Two Excellent Acoustic Albums: Little Chief / Grover Anderson

littlechief

Arkansas folk-pop outfit Little Chief is shiver-inducingly good. Lion’s Den is a strikingly cohesive, mature, and assured work for a debut album from a young group of musicians.

Little Chief skews toward Mumford and Sons’ style of straightforward songcraft, but they do in a vastly less percussive style. The band softens the edges of everything, from gentle guitar strum to cello inclusions to melodic group vocals instead of shouted ones. The result is a collection of songs that work their way into your long-term memory in a very unassuming manner. I’ve been humming Little Chief tunes long after I heard them, and it drives me back to the album.

Their gentle touch makes every high higher than it would be, because it feels non-obvious and genuinely celebratory. These aren’t party songs, they’re songs of jubilation. “Brighton Shore” and “Shiloh” are both tunes that take feelings of loss and hardship and transform them. This album is deeply concerned with carrying on through trouble, and their humble approach to songcraft displays that earnest emotion.

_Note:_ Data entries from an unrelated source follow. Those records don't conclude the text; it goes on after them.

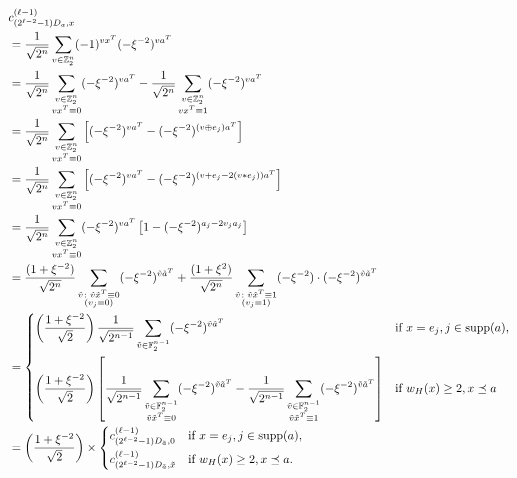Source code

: \documentclass[twoside,romanappendices]{IEEEtran}
\newcommand{\Fn}{\mathbb{Z}_2^n}
\begin{document}
\begin{align}
& c_{(2^{\ell-2} - 1) D_a,x}^{(\ell-1)} \nonumber \\
%
  & = \frac{1}{\sqrt{2^n}} \sum_{v \in \Fn} (-1)^{vx^T} (-\xi^{-2})^{v a^T} \\
%
  & = \frac{1}{\sqrt{2^n}} \sum_{\substack{v \in \Fn\\vx^T \equiv 0}} (-\xi^{-2})^{v a^T} - \frac{1}{\sqrt{2^n}} \sum_{\substack{v \in \Fn\\vx^T \equiv 1}} (-\xi^{-2})^{v a^T} \\
%
  & = \frac{1}{\sqrt{2^n}} \sum_{\substack{v \in \Fn\\vx^T \equiv 0}} \left[ (-\xi^{-2})^{v a^T} - (-\xi^{-2})^{(v \oplus e_j) a^T} \right] \\
%
  & = \frac{1}{\sqrt{2^n}} \sum_{\substack{v \in \Fn\\vx^T \equiv 0}} \left[ (-\xi^{-2})^{v a^T} - (-\xi^{-2})^{(v + e_j - 2 (v \ast e_j)) a^T} \right] \\
%
  & = \frac{1}{\sqrt{2^n}} \sum_{\substack{v \in \Fn\\vx^T \equiv 0}} (-\xi^{-2})^{v a^T} \left[ 1 - (-\xi^{-2})^{a_j - 2 v_j a_j}  \right] \\
%
  & = \frac{(1 + \xi^{-2})}{\sqrt{2^n}} \sum_{\substack{\tilde{v} \colon \tilde{v} \tilde{x}^T \equiv 0\\(v_j = 0)}} (-\xi^{-2})^{\tilde{v} \tilde{a}^T} + \frac{(1 + \xi^2)}{\sqrt{2^n}} \sum_{\substack{\tilde{v} \colon \tilde{v} \tilde{x}^T \equiv 1\\(v_j = 1)}} (-\xi^{-2}) \cdot (-\xi^{-2})^{\tilde{v} \tilde{a}^T} \\
%
  & = 
\begin{dcases}
\left( \frac{1 + \xi^{-2}}{\sqrt{2}} \right) \frac{1}{\sqrt{2^{n-1}}} \sum_{\tilde{v} \in \mathbb{F}_2^{n-1}} (-\xi^{-2})^{\tilde{v} \tilde{a}^T} & \text{if}\ x = e_j, j \in \text{supp}(a), \\
%
\left( \frac{1 + \xi^{-2}}{\sqrt{2}} \right) \left[ \frac{1}{\sqrt{2^{n-1}}} \sum_{\substack{\tilde{v} \in \mathbb{F}_2^{n-1}\\\tilde{v} \tilde{x}^T \equiv 0}} (-\xi^{-2})^{\tilde{v} \tilde{a}^T} - \frac{1}{\sqrt{2^{n-1}}} \sum_{\substack{\tilde{v} \in \mathbb{F}_2^{n-1}\\\tilde{v} \tilde{x}^T \equiv 1}} (-\xi^{-2})^{\tilde{v} \tilde{a}^T} \right] & \text{if}\ w_H(x) \geq 2, x \preceq a
\end{dcases} \\
%
  & = \left( \frac{1 + \xi^{-2}}{\sqrt{2}} \right) \times 
\begin{dcases}
c_{(2^{\ell-2} - 1) D_{\tilde{a}},0}^{(\ell-1)} & \text{if}\ x = e_j, j \in \text{supp}(a), \\
%
c_{(2^{\ell-2} - 1) D_{\tilde{a}}, \tilde{x}}^{(\ell-1)} & \text{if}\ w_H(x) \geq 2, x \preceq a.
\end{dcases}
\end{align}
\end{document}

“Mountain Song” and “Lion’s Den” show the arranging prowess of the band. “Mountain Song” has a long, gorgeous instrumental intro, while the full-song crescendo of “Lion’s Den” is punctuated by an excellent cello part, well-timed drums, and tasteful brass. This band has chops–it knows when to use them and when to let simplicity be.

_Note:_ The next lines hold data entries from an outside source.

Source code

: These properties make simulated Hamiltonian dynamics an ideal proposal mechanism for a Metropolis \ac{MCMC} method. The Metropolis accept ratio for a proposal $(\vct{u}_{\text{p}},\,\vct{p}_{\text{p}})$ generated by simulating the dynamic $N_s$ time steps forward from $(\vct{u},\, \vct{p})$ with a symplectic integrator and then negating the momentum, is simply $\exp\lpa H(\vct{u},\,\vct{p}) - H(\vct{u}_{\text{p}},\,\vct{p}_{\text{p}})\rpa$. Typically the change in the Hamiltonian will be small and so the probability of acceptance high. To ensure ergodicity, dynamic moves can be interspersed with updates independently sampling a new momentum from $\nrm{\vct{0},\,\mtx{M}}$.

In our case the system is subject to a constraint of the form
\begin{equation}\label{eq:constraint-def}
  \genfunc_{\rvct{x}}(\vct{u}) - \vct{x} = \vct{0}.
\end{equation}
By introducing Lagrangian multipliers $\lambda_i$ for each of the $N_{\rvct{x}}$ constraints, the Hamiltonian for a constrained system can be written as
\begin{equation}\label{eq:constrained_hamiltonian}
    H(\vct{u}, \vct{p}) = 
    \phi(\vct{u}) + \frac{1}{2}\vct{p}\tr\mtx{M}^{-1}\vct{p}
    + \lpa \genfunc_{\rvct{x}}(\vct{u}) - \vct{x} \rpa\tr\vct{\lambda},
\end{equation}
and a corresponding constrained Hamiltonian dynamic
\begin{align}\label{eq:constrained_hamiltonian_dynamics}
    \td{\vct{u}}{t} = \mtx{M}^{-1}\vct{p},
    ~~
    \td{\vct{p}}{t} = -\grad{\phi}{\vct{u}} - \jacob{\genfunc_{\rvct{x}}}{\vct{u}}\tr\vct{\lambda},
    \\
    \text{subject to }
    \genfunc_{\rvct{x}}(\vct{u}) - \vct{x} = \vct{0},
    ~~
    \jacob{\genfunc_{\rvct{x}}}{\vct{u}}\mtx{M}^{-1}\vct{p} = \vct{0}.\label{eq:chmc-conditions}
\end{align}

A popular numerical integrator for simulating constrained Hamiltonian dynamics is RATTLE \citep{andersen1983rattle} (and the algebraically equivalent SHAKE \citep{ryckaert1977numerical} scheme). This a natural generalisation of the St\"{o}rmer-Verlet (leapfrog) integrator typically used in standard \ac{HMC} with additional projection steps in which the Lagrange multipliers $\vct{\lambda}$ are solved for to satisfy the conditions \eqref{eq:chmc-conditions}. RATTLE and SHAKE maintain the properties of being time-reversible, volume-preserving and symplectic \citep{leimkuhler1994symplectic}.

If you’re into folk-pop, Lion’s Den is a must-listen. It has the emotive heft of The Head and the Heart, the arrangements of early Fleet Foxes, and melodies galore. It’s astonishingly confident for a debut album, but I’m not questioning it: if it’s good, it’s good. Highly recommended.

groveranderson

It’s a common problem that bands will find a sound they’re good at and hit it until their audience is just sick of it. Grover Anderson handles that problem by playing songs in vastly different genres, somehow managing to avoid sounding like a tourist or faker in any of them. Frantic murder ballads, love ballads, jilted lover electric blues, back-porch pickathon shout-it-outs, brilliant country tunes, and downtempo minimalist all hang out on The Optimist. It’s a credit to Anderson’s skills that each of them sounds natural. It makes for an odd listening experience as a collection of tunes (multiple people die, multiple people get married–sometimes in close quarters), but each individual song is worthwhile.

Given my personal predilections, I’m more interested in the bluegrassy “Pick Up Your Horn” and the Bon Iver-esque “Grindstone” than in the Mraz-style love songs “When You Come Near” and “Enough.” But the gentle fingerpicking of breakup tune “Dancing Slow” calls to mind the weighty work of Ray LaMontagne, which seems to be the antithesis of Jason Mraz in my mind.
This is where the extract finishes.